Wikidata:Lexicographical data/Layout

From Wikidata
Jump to navigation Jump to search

This is a specification about how data can be modeled (organized) in Wikidata. Everyone can edit this page before Wiktionary support is deployed (and ideally Wiktionary support should not be deployed before the page is completed).

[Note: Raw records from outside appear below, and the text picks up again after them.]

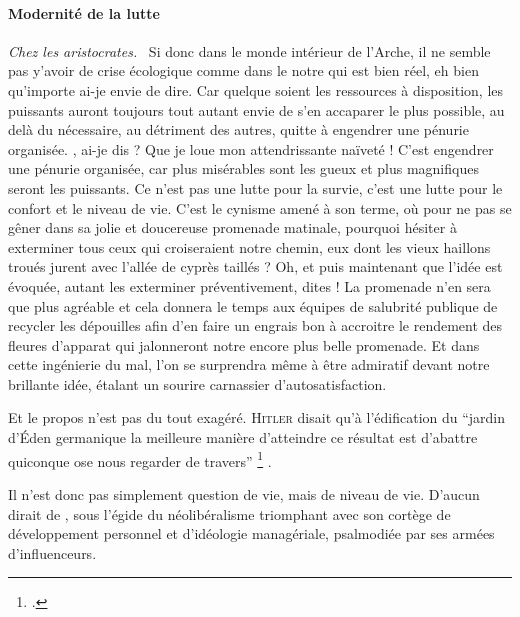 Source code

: \paragraph{Modernité de la lutte}
{\em\normalsize Chez les aristocrates.}~
Si donc dans le monde intérieur de l’Arche, il ne semble pas y’avoir de crise écologique comme dans le notre qui est bien réel, eh bien qu’importe ai-je envie de dire. Car quelque soient les ressources à disposition, les puissants auront toujours tout autant envie de s’en accaparer le plus possible, au delà du nécessaire, au détriment des autres, quitte à engendrer une pénurie organisée. , ai-je dis ? Que je loue mon attendrissante naïveté ! C’est  engendrer une pénurie organisée, car plus misérables sont les gueux et plus magnifiques seront les puissants.
Ce n’est pas une lutte pour la survie, c’est une lutte pour le confort et le niveau de vie. %
C’est le cynisme amené à son terme, où pour ne pas se gêner dans sa jolie et doucereuse promenade matinale, pourquoi hésiter à exterminer tous ceux qui croiseraient notre chemin, eux dont les vieux haillons troués jurent avec l’allée de cyprès taillés ? Oh, et puis maintenant que l’idée est évoquée, autant les exterminer préventivement, dites ! La promenade n’en sera que plus agréable et cela donnera le temps aux équipes de salubrité publique de recycler les dépouilles afin d’en faire un engrais bon à accroitre le rendement des fleures d’apparat qui jalonneront notre encore plus belle promenade. Et dans cette ingénierie du mal, l’on se surprendra même à être admiratif devant notre brillante idée, étalant un sourire carnassier d’autosatisfaction.

Et le propos n’est pas du tout exagéré. \textsc{Hitler} disait qu’à l’édification du \enquote{jardin d’Éden germanique \textelp{} la meilleure manière d’atteindre ce résultat est d’abattre quiconque ose nous regarder de travers}%
\footcite[La citation est tirée des notes de \textsc{Bormann}, présentées en tant que preuve lors du procès de Nuremberg.][]{chirstopherBrowning2022BellesLettres-politiqueNazieTravailleursJuifsBourreauxAllemands}%
.

Il n’est donc pas simplement question de vie, mais de niveau de vie. D’aucun dirait de , sous l’égide du néolibéralisme triomphant avec son cortège de développement personnel et d’idéologie managériale, psalmodiée par ses armées d’influenceurs.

The page also includes properties needed for organizing lexeme data. all terms in <> refers to proposed properties, and the datatype (may be omitted) followed in parentheses; {} refers to proposed items.

Lemma

[edit]

Part of Lexeme

The lemma is a human readable representation of the lexeme. For languages with two cases of script, the entry name usually begins with a lowercase letter. For example, use work for the English noun and verb, not Work. Words which begin with a capital letter in running text are exceptions. For prefixes, suffixes and other morphemes in most languages, place the character "-" where it links with other words.

Most symbols such as # or | are allowed in lexeme and should be written as such. The title of a matched-pair entry consists of both left and right symbols, with a space in between.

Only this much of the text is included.